Let's just say boy do I agree, not an easy task. I did as I said I would - give myself a pat on the back - and got up when Will went out with the dog. I had found a meditation CD that I had. I looked at it on the computer and saw one track was for 9:02 minutes. I thought, okay good start. First thing tomorrow.
Went out with Will and Deuce again last night. That makes six days in a row. Again, another pat on the back, having said I would I have been. bev was supposed to come, but her mom's puppy isn't well so she was helping her. But the day was beautiful. Las Vegas has the best weather ever. It wasn't too hot, and Deuce was happy. He even flushed out a bunny.
Then home to my guilty pleasure - American Idol. Then to bed. Did have a great dream, had Bret Michaels in it. Yummy!
So this morning I got up when Will and Deuce went out. Went into the living room and put in my meditation music.
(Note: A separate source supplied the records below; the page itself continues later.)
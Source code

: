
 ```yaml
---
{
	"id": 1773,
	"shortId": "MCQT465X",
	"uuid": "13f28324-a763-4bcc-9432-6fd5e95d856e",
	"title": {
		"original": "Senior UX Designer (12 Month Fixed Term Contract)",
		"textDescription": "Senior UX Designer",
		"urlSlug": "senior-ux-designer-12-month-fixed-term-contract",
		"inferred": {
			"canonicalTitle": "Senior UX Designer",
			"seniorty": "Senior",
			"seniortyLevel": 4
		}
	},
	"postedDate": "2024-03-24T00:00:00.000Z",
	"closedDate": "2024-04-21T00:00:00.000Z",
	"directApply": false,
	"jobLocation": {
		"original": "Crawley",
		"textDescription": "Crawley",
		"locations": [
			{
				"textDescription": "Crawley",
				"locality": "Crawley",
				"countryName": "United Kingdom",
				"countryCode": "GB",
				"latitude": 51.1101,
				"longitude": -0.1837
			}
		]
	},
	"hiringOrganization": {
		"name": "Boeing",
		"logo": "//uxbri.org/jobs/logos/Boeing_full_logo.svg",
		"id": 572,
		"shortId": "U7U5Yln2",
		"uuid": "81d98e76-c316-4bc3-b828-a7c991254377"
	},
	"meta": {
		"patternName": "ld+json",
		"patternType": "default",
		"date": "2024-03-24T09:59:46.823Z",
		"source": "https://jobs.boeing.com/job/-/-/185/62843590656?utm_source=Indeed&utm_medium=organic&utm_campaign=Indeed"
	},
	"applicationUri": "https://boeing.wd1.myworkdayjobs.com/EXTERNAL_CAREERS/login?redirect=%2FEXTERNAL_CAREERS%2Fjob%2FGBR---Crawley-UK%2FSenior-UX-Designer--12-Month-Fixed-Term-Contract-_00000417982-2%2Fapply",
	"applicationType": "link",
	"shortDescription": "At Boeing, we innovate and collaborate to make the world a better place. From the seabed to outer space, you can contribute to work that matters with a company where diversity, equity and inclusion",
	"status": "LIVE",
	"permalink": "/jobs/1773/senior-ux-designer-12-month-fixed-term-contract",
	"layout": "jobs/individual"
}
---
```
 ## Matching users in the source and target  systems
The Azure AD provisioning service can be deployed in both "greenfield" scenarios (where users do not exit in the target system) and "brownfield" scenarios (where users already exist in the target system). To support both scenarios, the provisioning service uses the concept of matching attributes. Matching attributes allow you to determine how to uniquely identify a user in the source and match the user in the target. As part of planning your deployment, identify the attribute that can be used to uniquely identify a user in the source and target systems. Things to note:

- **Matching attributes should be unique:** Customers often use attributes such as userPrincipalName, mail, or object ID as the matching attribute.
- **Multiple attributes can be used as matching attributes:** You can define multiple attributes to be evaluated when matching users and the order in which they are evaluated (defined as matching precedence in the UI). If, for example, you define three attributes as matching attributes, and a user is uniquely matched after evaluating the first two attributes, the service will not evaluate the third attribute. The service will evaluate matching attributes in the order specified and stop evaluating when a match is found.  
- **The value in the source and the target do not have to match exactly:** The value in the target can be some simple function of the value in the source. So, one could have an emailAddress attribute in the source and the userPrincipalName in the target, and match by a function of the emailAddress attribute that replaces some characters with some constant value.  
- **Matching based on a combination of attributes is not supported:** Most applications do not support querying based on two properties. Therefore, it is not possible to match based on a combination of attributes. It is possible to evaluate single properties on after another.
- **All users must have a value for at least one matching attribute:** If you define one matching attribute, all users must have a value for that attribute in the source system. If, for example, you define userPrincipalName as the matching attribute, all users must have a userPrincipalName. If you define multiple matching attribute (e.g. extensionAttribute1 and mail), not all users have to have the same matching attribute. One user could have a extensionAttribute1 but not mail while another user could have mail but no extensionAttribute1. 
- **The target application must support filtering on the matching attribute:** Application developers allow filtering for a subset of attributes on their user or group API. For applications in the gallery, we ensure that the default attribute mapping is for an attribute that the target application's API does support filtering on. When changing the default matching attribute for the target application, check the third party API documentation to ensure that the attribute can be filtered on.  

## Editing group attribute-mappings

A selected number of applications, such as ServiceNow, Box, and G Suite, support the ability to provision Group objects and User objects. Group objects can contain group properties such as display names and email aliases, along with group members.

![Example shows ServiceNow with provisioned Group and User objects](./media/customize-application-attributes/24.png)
I sat on the couch - opened the curtains and let the sunshine in and sat up straight and hit play. Saying to myself 'breathe in, breathe out' and of course everything else flooded my brain. I remembered a clearing I had in Michigan where I would go and meditate and other issues and stuff, but I kept pushing them away and say to myself 'breathe in, breathe out'. So I can't call my first meditation session a success, well other than the fact that I actually did it, that is a success. But I did it for 9 full minutes and it really didn't seem that long a time. So I am not discouraged at all. I will be up to do it again tomorrow.
I am chatting with my friend bev and we are having major flashbacks. Remembering those stars and shows of yesteryear. Like Emergency, and our heartthrobs, Peter Frampton and Leif Garrett and Tom Jones. It is a lot of fun.
Will asked me today if we were on the same path. I told him of course, I can tell he is somewhat intimidated by my becoming a person in my own standing. He and I have had such a different relationship for so long, I can understand his concern. But, of course, I reassured him. I don't have to be alone to find myself and to empower myself. As a matter of fact I truly believe I'd do better with his support. I want him and I to grow together. The way we were before, that was not happening. And as with all change and all people, it will take him time to get used to it too, as it is taking time for me to figure out how to do it. Like I said at the beginning of my blog patience isn't my virtue, but I am trying to cultivate it.
This is day 7 of my blog. I have kept my word to myself. That in and of itself is empowering. Still not out of the woods yet though, manys a time I've started something not to finish. But something this time is different. Something within me is different. I want this badly, I want it for myself, for my relationship and for my family. Making myself all I can be, I know, will benefit every area of my life. So forward I go, a step at a time, a day at a time, pushing and prodding when necessary, but nonetheless - forward.